▸ **Information shown**
-- Opening Marker --

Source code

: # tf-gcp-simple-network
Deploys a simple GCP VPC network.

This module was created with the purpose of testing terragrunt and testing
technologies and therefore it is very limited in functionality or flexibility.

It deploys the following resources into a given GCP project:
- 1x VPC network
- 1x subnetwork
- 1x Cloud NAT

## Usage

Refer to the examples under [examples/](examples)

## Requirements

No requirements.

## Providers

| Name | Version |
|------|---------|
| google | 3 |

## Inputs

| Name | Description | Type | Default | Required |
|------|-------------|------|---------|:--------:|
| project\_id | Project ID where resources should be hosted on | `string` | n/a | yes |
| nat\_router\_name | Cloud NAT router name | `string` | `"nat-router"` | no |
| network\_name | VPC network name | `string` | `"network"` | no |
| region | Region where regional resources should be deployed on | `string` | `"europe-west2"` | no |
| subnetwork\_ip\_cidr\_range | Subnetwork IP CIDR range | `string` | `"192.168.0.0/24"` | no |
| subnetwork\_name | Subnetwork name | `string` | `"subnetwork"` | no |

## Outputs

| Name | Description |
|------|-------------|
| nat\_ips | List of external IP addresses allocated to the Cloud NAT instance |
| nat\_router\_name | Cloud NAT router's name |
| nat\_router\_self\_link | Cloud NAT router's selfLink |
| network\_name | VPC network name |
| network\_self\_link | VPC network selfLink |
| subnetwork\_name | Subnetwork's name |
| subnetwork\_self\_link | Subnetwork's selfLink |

-- Closing Marker --

Which of the lines above mention the word "Cloud"? Pull those lines out.

- 1x Cloud NAT
| nat\_router\_name | Cloud NAT router name | `string` | `"nat-router"` | no |
| nat\_ips | List of external IP addresses allocated to the Cloud NAT instance |
| nat\_router\_name | Cloud NAT router's name |
| nat\_router\_self\_link | Cloud NAT router's selfLink |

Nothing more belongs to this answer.